# Prompt
Could you output only the lines from the one containing "(optional): Time interval" through the last line of the data, both included?

= Beginning of Section =

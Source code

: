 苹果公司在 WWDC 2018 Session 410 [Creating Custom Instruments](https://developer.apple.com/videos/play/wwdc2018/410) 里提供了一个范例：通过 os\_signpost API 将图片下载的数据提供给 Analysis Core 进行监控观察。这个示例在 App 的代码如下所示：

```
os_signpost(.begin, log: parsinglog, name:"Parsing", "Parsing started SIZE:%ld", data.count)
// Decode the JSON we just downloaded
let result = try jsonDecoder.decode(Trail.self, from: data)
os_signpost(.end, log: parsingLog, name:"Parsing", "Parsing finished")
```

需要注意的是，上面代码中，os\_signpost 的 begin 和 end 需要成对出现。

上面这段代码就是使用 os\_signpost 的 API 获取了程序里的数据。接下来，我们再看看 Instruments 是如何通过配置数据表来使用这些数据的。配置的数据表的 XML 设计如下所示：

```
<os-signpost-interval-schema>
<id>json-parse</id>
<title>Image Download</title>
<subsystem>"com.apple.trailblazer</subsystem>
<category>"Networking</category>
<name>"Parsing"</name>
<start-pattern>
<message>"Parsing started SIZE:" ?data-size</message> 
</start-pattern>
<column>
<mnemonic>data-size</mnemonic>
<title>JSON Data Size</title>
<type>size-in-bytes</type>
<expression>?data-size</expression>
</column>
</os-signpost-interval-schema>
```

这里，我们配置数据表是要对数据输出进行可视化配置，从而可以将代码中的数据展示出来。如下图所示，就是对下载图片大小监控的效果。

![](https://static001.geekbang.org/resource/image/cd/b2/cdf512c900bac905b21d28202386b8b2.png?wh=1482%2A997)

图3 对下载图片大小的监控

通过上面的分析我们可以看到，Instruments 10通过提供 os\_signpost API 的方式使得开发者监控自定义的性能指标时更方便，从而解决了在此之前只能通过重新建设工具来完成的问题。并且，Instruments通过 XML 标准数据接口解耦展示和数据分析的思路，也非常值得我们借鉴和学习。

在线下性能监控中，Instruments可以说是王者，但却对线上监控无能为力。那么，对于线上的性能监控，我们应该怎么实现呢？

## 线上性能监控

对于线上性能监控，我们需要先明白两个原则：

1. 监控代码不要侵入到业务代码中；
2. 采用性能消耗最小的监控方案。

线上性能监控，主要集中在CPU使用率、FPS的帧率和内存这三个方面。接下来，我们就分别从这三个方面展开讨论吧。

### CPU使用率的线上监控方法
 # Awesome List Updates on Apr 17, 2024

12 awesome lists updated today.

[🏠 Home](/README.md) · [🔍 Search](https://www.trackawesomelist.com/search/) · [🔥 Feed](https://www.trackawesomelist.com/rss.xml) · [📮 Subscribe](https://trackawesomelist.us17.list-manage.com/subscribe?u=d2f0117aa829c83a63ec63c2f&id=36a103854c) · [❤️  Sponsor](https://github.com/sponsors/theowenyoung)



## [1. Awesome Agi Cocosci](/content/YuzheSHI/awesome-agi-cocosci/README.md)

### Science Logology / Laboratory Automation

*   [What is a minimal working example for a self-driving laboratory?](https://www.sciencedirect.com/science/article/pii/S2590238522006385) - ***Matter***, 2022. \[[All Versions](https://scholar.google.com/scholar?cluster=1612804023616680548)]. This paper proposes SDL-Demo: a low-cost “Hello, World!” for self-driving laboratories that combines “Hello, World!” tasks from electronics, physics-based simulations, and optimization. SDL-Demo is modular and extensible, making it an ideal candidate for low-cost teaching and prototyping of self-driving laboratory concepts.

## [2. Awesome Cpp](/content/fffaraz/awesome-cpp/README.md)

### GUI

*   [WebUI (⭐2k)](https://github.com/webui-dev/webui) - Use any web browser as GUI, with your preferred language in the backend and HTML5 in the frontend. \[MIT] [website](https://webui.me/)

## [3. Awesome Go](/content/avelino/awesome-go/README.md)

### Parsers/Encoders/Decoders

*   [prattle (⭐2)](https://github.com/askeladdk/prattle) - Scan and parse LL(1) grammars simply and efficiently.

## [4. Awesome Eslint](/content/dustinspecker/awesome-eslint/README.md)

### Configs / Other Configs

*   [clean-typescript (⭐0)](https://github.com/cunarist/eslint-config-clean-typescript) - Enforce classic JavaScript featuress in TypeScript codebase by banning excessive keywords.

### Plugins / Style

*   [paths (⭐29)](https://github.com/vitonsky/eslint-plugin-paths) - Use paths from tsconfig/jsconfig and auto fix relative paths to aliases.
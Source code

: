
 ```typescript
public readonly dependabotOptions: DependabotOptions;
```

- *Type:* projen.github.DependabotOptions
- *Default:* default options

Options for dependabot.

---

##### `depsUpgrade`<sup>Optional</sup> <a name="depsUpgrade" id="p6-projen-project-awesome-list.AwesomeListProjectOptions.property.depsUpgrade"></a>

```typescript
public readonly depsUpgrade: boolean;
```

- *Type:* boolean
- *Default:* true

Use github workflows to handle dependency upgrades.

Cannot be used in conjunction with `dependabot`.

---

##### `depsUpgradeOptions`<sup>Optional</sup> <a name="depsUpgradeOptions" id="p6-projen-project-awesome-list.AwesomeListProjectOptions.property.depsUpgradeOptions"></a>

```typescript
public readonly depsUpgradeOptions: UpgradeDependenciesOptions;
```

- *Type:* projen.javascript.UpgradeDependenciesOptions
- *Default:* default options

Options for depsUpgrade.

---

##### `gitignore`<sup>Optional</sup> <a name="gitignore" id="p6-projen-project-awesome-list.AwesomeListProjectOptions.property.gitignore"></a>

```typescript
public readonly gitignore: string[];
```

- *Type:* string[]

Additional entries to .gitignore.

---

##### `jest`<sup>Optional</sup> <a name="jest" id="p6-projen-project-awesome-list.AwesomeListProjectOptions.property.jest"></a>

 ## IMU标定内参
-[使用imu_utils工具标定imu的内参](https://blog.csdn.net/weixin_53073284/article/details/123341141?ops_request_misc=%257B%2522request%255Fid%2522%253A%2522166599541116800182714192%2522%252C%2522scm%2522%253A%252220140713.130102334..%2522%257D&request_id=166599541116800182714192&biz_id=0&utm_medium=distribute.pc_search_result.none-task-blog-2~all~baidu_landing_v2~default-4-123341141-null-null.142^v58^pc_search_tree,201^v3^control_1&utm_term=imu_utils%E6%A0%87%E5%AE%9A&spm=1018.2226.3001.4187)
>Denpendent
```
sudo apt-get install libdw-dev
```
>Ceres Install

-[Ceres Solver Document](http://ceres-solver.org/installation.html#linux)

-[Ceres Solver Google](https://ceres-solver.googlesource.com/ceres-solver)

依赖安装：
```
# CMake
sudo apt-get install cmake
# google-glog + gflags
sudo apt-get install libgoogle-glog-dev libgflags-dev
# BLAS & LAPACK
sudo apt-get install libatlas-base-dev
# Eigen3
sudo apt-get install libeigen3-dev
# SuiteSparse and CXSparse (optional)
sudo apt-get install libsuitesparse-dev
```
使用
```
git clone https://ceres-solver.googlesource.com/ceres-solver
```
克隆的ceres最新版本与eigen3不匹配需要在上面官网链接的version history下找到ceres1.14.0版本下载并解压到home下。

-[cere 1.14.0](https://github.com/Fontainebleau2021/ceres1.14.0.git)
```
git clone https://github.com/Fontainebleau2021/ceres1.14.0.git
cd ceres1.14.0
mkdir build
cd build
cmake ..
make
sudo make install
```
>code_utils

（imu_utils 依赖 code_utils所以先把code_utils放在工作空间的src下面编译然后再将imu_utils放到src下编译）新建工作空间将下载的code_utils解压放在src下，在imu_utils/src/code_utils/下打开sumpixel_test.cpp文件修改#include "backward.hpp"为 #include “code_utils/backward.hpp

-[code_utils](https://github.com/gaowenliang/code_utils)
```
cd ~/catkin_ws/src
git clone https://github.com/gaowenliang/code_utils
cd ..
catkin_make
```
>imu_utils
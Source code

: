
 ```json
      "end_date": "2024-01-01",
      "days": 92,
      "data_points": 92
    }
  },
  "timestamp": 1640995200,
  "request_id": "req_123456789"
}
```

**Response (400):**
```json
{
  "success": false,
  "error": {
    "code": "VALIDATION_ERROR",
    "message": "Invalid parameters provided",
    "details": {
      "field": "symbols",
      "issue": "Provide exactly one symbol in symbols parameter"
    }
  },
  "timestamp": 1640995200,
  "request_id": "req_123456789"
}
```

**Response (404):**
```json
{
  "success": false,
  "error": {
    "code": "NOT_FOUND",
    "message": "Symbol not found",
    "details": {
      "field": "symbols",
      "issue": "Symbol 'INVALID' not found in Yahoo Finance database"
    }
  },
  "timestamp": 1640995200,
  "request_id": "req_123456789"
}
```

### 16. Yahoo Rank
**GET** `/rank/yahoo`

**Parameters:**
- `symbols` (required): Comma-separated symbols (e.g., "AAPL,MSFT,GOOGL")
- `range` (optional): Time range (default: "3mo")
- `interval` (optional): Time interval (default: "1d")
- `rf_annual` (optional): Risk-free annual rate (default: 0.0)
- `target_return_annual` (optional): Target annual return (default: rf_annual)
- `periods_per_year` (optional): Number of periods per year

= End of Section =

# Result
- `interval` (optional): Time interval (default: "1d")
- `rf_annual` (optional): Risk-free annual rate (default: 0.0)
- `target_return_annual` (optional): Target annual return (default: rf_annual)
- `periods_per_year` (optional): Number of periods per year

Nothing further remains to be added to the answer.